Timing: as soon as possible after the incident is resolved. Delayed post-mortems suffer from memory fade: specific timestamps, decisions made, and attacker actions become unclear. Four required questions: (1) What happened exactly? — reconstruct the complete timeline from first indicator to resolution using logs, alerts, forensic evidence. (2) How did the IR plan perform? — were procedures followed? Did communication and escalation work? (3) What would be done differently? — identify procedural weaknesses, missing tools, training gaps. (4) Which indicators should be monitored in the future? — were early warning signals missed? Update monitoring to detect similar events earlier.

What are the three types of incident response training, ordered by cost and realism?

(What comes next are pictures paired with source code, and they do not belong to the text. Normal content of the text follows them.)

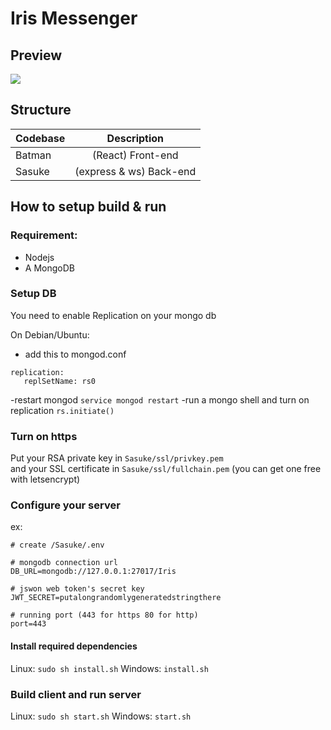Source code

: # Iris Messenger

## Preview

<img src="https://cdn.discordapp.com/attachments/776612332507496460/861294678897066084/unknown.png"/>

## Structure

| Codebase |       Description       |
| :------- | :---------------------: |
| Batman   |    (React) Front-end    |
| Sasuke   | (express & ws) Back-end |

## How to setup build & run

### Requirement:

- Nodejs
- A MongoDB

### Setup DB

You need to enable Replication on your mongo db

On Debian/Ubuntu:

- add this to mongod.conf

```
replication:
   replSetName: rs0
```

-restart mongod
`service mongod restart`
-run a mongo shell and turn on replication
`rs.initiate()`

### Turn on https

Put your RSA private key in `Sasuke/ssl/privkey.pem`<br/>
and your SSL certificate in `Sasuke/ssl/fullchain.pem` (you can get one free with letsencrypt)

### Configure your server

ex:

```
# create /Sasuke/.env

# mongodb connection url
DB_URL=mongodb://127.0.0.1:27017/Iris

# jswon web token's secret key
JWT_SECRET=putalongrandomlygeneratedstringthere

# running port (443 for https 80 for http)
port=443
```

#### Install required dependencies

Linux: `sudo sh install.sh`
Windows: `install.sh`

### Build client and run server

Linux: `sudo sh start.sh`
Windows: `start.sh`
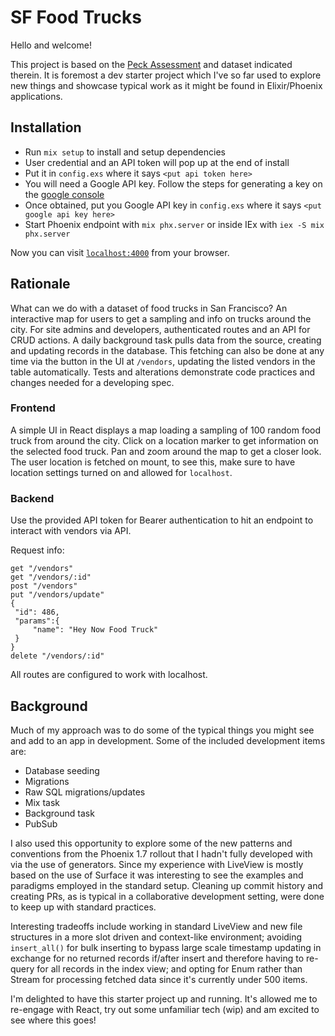 # SF Food Trucks

Hello and welcome!

This project is based on the [Peck Assessment](https://github.com/peck/engineering-assessment) and dataset indicated therein. It is foremost a dev starter project which I've so far used to explore new things and showcase typical work as it might be found in Elixir/Phoenix applications. 

## Installation

  * Run `mix setup` to install and setup dependencies
  * User credential and an API token will pop up at the end of install
  * Put it in `config.exs` where it says `<put api token here>`
  * You will need a Google API key. Follow the steps for generating a key on the [google console](https://developers.google.com/maps/documentation/javascript/get-api-key)
  * Once obtained, put you Google API key in `config.exs` where it says `<put google api key here>`
  * Start Phoenix endpoint with `mix phx.server` or inside IEx with `iex -S mix phx.server`

Now you can visit [`localhost:4000`](http://localhost:4000) from your browser.

## Rationale

What can we do with a dataset of food trucks in San Francisco? An interactive map for users to get a sampling and info on trucks around the city. For site admins and developers, authenticated routes and an API for CRUD actions. A daily background task pulls data from the source, creating and updating records in the database. This fetching can also be done at any time via the button in the UI at `/vendors`, updating the listed vendors in the table automatically. Tests and alterations demonstrate code practices and changes needed for a developing spec.

### Frontend
A simple UI in React displays a map loading a sampling of 100 random food truck from around the city. Click on a location marker to get information on the selected food truck. Pan and zoom around the map to get a closer look. The user location is fetched on mount, to see this, make sure to have location settings turned on and allowed for `localhost`.

### Backend
Use the provided API token for Bearer authentication to hit an endpoint to interact with vendors via API.

Request info:
   ```
   get "/vendors"
   get "/vendors/:id"
   post "/vendors"
   put "/vendors/update"
   { 
    "id": 486,
    "params":{
        "name": "Hey Now Food Truck"
    }
   }
   delete "/vendors/:id"
   ```

All routes are configured to work with localhost.

## Background

Much of my approach was to do some of the typical things you might see and add to an app in development. Some of the included development items are:
* Database seeding
* Migrations
* Raw SQL migrations/updates
* Mix task
* Background task
* PubSub

I also used this opportunity to explore some of the new patterns and conventions from the Phoenix 1.7 rollout that I hadn't fully developed with via the use of generators. Since my experience with LiveView is mostly based on the use of Surface it was interesting to see the examples and paradigms employed in the standard setup. Cleaning up commit history and creating PRs, as is typical in a collaborative development setting, were done to keep up with standard practices. 

Interesting tradeoffs include working in standard LiveView and new file structures in a more slot driven and context-like environment; avoiding `insert_all()` for bulk inserting to bypass large scale timestamp updating in exchange for no returned records if/after insert and therefore having to re-query for all records in the index view; and opting for Enum rather than Stream for processing fetched data since it's currently under 500 items. 

I'm delighted to have this starter project up and running. It's allowed me to re-engage with React, try out some unfamiliar tech (wip) and am excited to see where this goes!
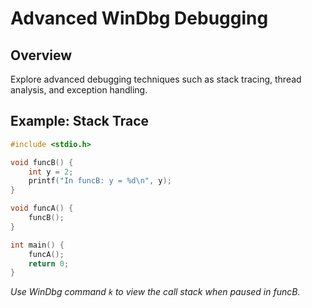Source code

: # Advanced WinDbg Debugging

## Overview
Explore advanced debugging techniques such as stack tracing, thread analysis, and exception handling.

## Example: Stack Trace
```c
#include <stdio.h>

void funcB() {
    int y = 2;
    printf("In funcB: y = %d\n", y);
}

void funcA() {
    funcB();
}

int main() {
    funcA();
    return 0;
}
```

*Use WinDbg command `k` to view the call stack when paused in funcB.*
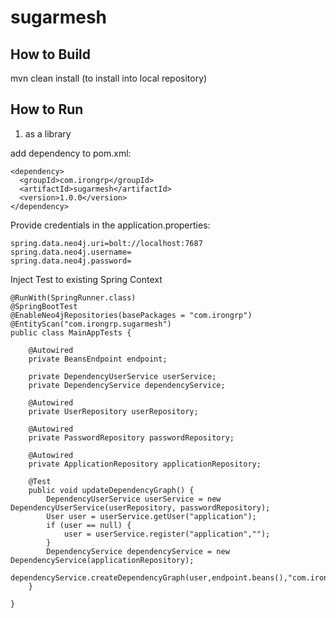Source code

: # sugarmesh

## How to Build
mvn clean install (to install into local repository)

## How to Run
1) as a library 

add dependency to pom.xml:
```
<dependency>
  <groupId>com.irongrp</groupId>
  <artifactId>sugarmesh</artifactId>
  <version>1.0.0</version>
</dependency>
```
Provide credentials in the application.properties:

```
spring.data.neo4j.uri=bolt://localhost:7687
spring.data.neo4j.username=
spring.data.neo4j.password=
```

Inject Test to existing Spring Context

```
@RunWith(SpringRunner.class)
@SpringBootTest
@EnableNeo4jRepositories(basePackages = "com.irongrp")
@EntityScan("com.irongrp.sugarmesh")
public class MainAppTests {

	@Autowired
	private BeansEndpoint endpoint;

	private DependencyUserService userService;
	private DependencyService dependencyService;

	@Autowired
    private UserRepository userRepository;

	@Autowired
    private PasswordRepository passwordRepository;

    @Autowired
    private ApplicationRepository applicationRepository;

	@Test
	public void updateDependencyGraph() {
	    DependencyUserService userService = new DependencyUserService(userRepository, passwordRepository);
		User user = userService.getUser("application");
		if (user == null) {
			user = userService.register("application","");
		}
		DependencyService dependencyService = new DependencyService(applicationRepository);
		dependencyService.createDependencyGraph(user,endpoint.beans(),"com.irongrp");
	}

}
```
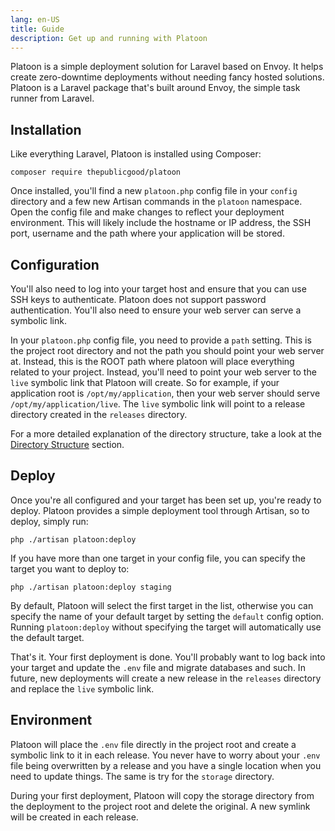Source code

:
 ```yaml
---
lang: en-US
title: Guide
description: Get up and running with Platoon
---
```


Platoon is a simple deployment solution for Laravel based on Envoy. It helps create zero-downtime deployments without needing fancy hosted solutions. Platoon is a Laravel package that's built around Envoy, the simple task runner from Laravel.

## Installation
Like everything Laravel, Platoon is installed using Composer:

```shell
composer require thepublicgood/platoon
```

Once installed, you'll find a new `platoon.php` config file in your `config` directory and a few new Artisan commands in the `platoon` namespace. Open the config file and make changes to reflect your deployment environment. This will likely include the hostname or IP address, the SSH port, username and the path where your application will be stored.

## Configuration

You'll also need to log into your target host and ensure that you can use SSH keys to authenticate. Platoon does not support password authentication. You'll also need to ensure your web server can serve a symbolic link.

In your `platoon.php` config file, you need to provide a `path` setting. This is the project root directory and not the path you should point your web server at. Instead, this is the ROOT path where platoon will place everything related to your project. Instead, you'll need to point your web server to the `live` symbolic link that Platoon will create. So for example, if your application root is `/opt/my/application`, then your web server should serve `/opt/my/application/live`. The `live` symbolic link will point to a release directory created in the `releases` directory.

For a more detailed explanation of the directory structure, take a look at the [Directory Structure](/reference/structure.html) section.

## Deploy
Once you're all configured and your target has been set up, you're ready to deploy. Platoon provides a simple deployment tool through Artisan, so to deploy, simply run:

```shell
php ./artisan platoon:deploy
```

If you have more than one target in your config file, you can specify the target you want to deploy to:

```shell
php ./artisan platoon:deploy staging
```

By default, Platoon will select the first target in the list, otherwise you can specify the name of your default target by setting the `default` config option. Running `platoon:deploy` without specifying the target will automatically use the default target.

That's it. Your first deployment is done. You'll probably want to log back into your target and update the `.env` file and migrate databases and such. In future, new deployments will create a new release in the `releases` directory and replace the `live` symbolic link.

## Environment
Platoon will place the `.env` file directly in the project root and create a symbolic link to it in each release. You never have to worry about your `.env` file being overwritten by a release and you have a single location when you need to update things. The same is try for the `storage` directory.

During your first deployment, Platoon will copy the storage directory from the deployment to the project root and delete the original. A new symlink will be created in each release.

(1) Tabletop exercise: lowest cost. Scenario-based discussion where the team walks through a hypothetical incident and makes decisions without touching live systems. Suitable for executives and management participation. Identifies procedural and communication gaps. (2) Simulation: moderate cost. Technical teams execute actual response procedures against a simulated incident in a test environment. Higher fidelity than tabletop; tests actual technical skills. (3) Red team / purple team exercise: highest cost, highest realism. An attack team attempts realistic intrusions while the defensive team detects and responds. Identifies real detection and response gaps in the live-equivalent environment. Training must occur BEFORE incidents — there is no on-the-job training during an active event.

Why is incident response training expensive, and why is it nonetheless a required investment?

Why expensive: incident response training, especially simulations and red team exercises, requires dedicated time, technical infrastructure (test environments), skilled attack team personnel, and often specialized outside consultants. For large organizations with multiple response teams, the cost scales significantly. Why it is required: real incidents provide no time for learning. When an active attack is occurring, responders must already know their roles, tools, and procedures. Inadequate training leads to: delayed containment (incident spreads further), missed evidence (improper handling destroys forensic value), and ineffective communication (unclear roles cause duplication and gaps). The cost of poor incident response — greater damage, regulatory penalties, extended downtime — consistently exceeds the cost of proper training.

What is the correct order of actions when a responder discovers active malware on a system, considering the self-destruct risk?

Order depends on self-destruct risk assessment: If self-destruct risk is LOW: (1) Isolate system from network immediately to stop C2 communication. (2) Capture disk image. (3) Analyze in sandbox. If self-destruct risk is HIGH (sophisticated malware, APT indicators, previous self-destruct behavior known): (1) Capture live memory image BEFORE isolation (running processes, network connections, encryption keys in RAM). (2) Take disk snapshot. (3) Then isolate. (4) Analyze captured images in sandbox environment. The key principle: isolating FIRST destroys volatile memory evidence (RAM is lost). But failing to isolate allows continued C2 communication. The decision is a risk tradeoff that must be made per-incident based on threat intelligence.